The states of New York and Illinois had proposals in place to use the internet for lottery sales and requested the DoJ to clear up the Wire Act’s intent as well as its possible conflict with the Unlawful Internet Gambling Enforcement Act (UIGEA). In the opinion written by Assistant Attorney General Virginia A. Seitz, the two states were given the go-ahead to transact lottery sales via internet since the lotteries are not sporting events. However, the DoJ did not fully consider the Wire Act in conjunction with the UIGEA, stating that their relation to each other is not applicable in this particular situation.
“This is a much needed clarification of an antiquated and often confusing law,” Poker Players Alliance (PPA) Executive Director John Pappas said. “For years, legal scholars and even the courts have debated whether the Wire Act applies to non-sporting activity. Today’s announcement validates the fact that internet poker does not violate this law.”
The DoJ announcement could mean that online poker services could be provided by individual states or a consortium of states banding together. Nevada has already accepted license applications for online poker to be offered intrastate. However, many in the industry, including the PPA as the main lobbying organization for online poker players, would rather see legislation come to fruition on the federal level.
“It is our hope that our federal policymakers see this as an incentive to move quickly to enact federal licensing and regulation before various states produce a mix of individual state schemes that may not be the best model to serve consumers,” Pappas said.
It is believed that regulations at the state level would prohibit liquidity and not provide enough of a customer base or player pool to make the effort worthwhile because the individual states would be confined to accepting players only within their borders.
The American Gaming Association (AGA) also issued a statement calling for federal legislation of gaming and poker websites, stating that the DoJ’s opinion may now cause “a proliferation of domestic and foreign, unlicensed, and unregulated gaming websites without consistent regulatory standards and safeguards against fraud, underage gambling, and money laundering.”

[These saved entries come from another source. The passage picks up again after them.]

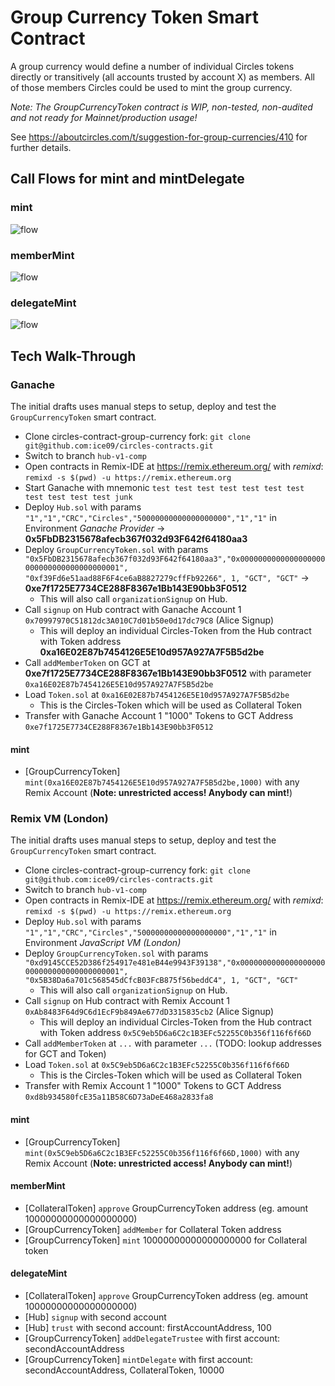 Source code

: # Group Currency Token Smart Contract

A group currency would define a number of individual Circles tokens directly or transitively (all accounts trusted by account X) as members. All of those members Circles could be used to mint the group currency.

_Note: The GroupCurrencyToken contract is WIP, non-tested, non-audited and not ready for Mainnet/production usage!_

See https://aboutcircles.com/t/suggestion-for-group-currencies/410 for further details.

## Call Flows for mint and mintDelegate

### mint

![flow](https://drive.google.com/uc?export=view&id=1SJx0rxnHJnMONTHY59n1vRUNkhSqEe1M)

### memberMint

![flow](https://drive.google.com/uc?export=view&id=1QIYX3UM2HqW8UJGaUIH13SnADnZadb73)

### delegateMint

![flow](https://drive.google.com/uc?export=view&id=1t2mFhNWxrtlSSyn5TbGAh6-Nz4ds1AkA)

## Tech Walk-Through

### Ganache

The initial drafts uses manual steps to setup, deploy and test the `GroupCurrencyToken` smart contract.

* Clone circles-contract-group-currency fork: `git clone git@github.com:ice09/circles-contracts.git`
* Switch to branch `hub-v1-comp`
* Open contracts in Remix-IDE at https://remix.ethereum.org/ with *remixd*: `remixd -s $(pwd) -u https://remix.ethereum.org`
* Start Ganache with mnemonic `test test test test test test test test test test test junk`
* Deploy `Hub.sol` with params `"1","1","CRC","Circles","50000000000000000000","1","1"` in Environment *Ganache Provider* -> **0x5FbDB2315678afecb367f032d93F642f64180aa3**
* Deploy `GroupCurrencyToken.sol` with params 
`"0x5FbDB2315678afecb367f032d93F642f64180aa3","0x0000000000000000000000000000000000000001", "0xf39Fd6e51aad88F6F4ce6aB8827279cffFb92266", 1, "GCT", "GCT"` -> **0xe7f1725E7734CE288F8367e1Bb143E90bb3F0512**
  * This will also call `organizationSignup` on Hub.
* Call `signup` on Hub contract with Ganache Account 1 `0x70997970C51812dc3A010C7d01b50e0d17dc79C8` (Alice Signup)
	* This will deploy an individual Circles-Token from the Hub contract with Token address **0xa16E02E87b7454126E5E10d957A927A7F5B5d2be**
* Call `addMemberToken` on GCT at **0xe7f1725E7734CE288F8367e1Bb143E90bb3F0512** with parameter `0xa16E02E87b7454126E5E10d957A927A7F5B5d2be`
* Load `Token.sol` at `0xa16E02E87b7454126E5E10d957A927A7F5B5d2be`
	* This is the Circles-Token which will be used as Collateral Token
* Transfer with Ganache Account 1 "1000" Tokens to GCT Address `0xe7f1725E7734CE288F8367e1Bb143E90bb3F0512`

#### mint

* [GroupCurrencyToken] `mint(0xa16E02E87b7454126E5E10d957A927A7F5B5d2be,1000)` with any Remix Account (**Note: unrestricted access! Anybody can mint!**)

### Remix VM (London)

The initial drafts uses manual steps to setup, deploy and test the `GroupCurrencyToken` smart contract.

* Clone circles-contract-group-currency fork: `git clone git@github.com:ice09/circles-contracts.git`
* Switch to branch `hub-v1-comp`
* Open contracts in Remix-IDE at https://remix.ethereum.org/ with *remixd*: `remixd -s $(pwd) -u https://remix.ethereum.org`
* Deploy `Hub.sol` with params `"1","1","CRC","Circles","50000000000000000000","1","1"` in Environment *JavaScript VM (London)*
* Deploy `GroupCurrencyToken.sol` with params `"0xd9145CCE52D386f254917e481eB44e9943F39138","0x0000000000000000000000000000000000000001", "0x5B38Da6a701c568545dCfcB03FcB875f56beddC4", 1, "GCT", "GCT"`
  * This will also call `organizationSignup` on Hub.
* Call `signup` on Hub contract with Remix Account 1 `0xAb8483F64d9C6d1EcF9b849Ae677dD3315835cb2` (Alice Signup)
	* This will deploy an individual Circles-Token from the Hub contract with Token address `0x5C9eb5D6a6C2c1B3EFc52255C0b356f116f6f66D`
* Call `addMemberToken` at `...` with parameter `...` (TODO: lookup addresses for GCT and Token)
* Load `Token.sol` at `0x5C9eb5D6a6C2c1B3EFc52255C0b356f116f6f66D`
	* This is the Circles-Token which will be used as Collateral Token
* Transfer with Remix Account 1 "1000" Tokens to GCT Address `0xd8b934580fcE35a11B58C6D73aDeE468a2833fa8`

#### mint

* [GroupCurrencyToken] `mint(0x5C9eb5D6a6C2c1B3EFc52255C0b356f116f6f66D,1000)` with any Remix Account (**Note: unrestricted access! Anybody can mint!**)

#### memberMint

* [CollateralToken] `approve` GroupCurrencyToken address (eg. amount 10000000000000000000)
* [GroupCurrencyToken] `addMember` for Collateral Token address
* [GroupCurrencyToken] `mint` 10000000000000000000 for Collateral token

#### delegateMint

* [CollateralToken] `approve` GroupCurrencyToken address (eg. amount 10000000000000000000)
* [Hub] `signup` with second account
* [Hub] `trust` with second account: firstAccountAddress, 100
* [GroupCurrencyToken] `addDelegateTrustee` with first account: secondAccountAddress
* [GroupCurrencyToken] `mintDelegate` with first account: secondAccountAddress, CollateralToken, 10000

Six companies have applied for and begun the licensing process for online poker in Nevada. South Point, Bally’s Technology, Shuffle Master, Caesars Entertainment, Cantor Gaming and International Game Technology are aiming to be the first players in the intrastate online poker business. Now that the Wire Act has been clarified to exclude poker, intrastate online poker in the U.S. could happen as soon as 2012.
PPA Chairman Alfonse D’Amato also urged federal lawmakers to get on the ball, saying, “State-by-state licensing and regulation could result in a balkanized online poker world where players across the nation would be limited in their choices of where and against whom they could play. This could potentially reduce the number of total players, reducing revenues state lawmakers project from this activity.”
The DoJ, upon indicting Full Tilt Poker, PokerStars, Absolute Poker and 11 individuals for fraud, money laundering and violating the UIGEA by processing gambling payments in April, did not include the Wire Act as a basis for the allegations. Many industry insiders feel that the UIGEA also needs clarification, as legal experts have cited the vagueness of the wording in the legislation, causing its interpretation to be clouded or difficult.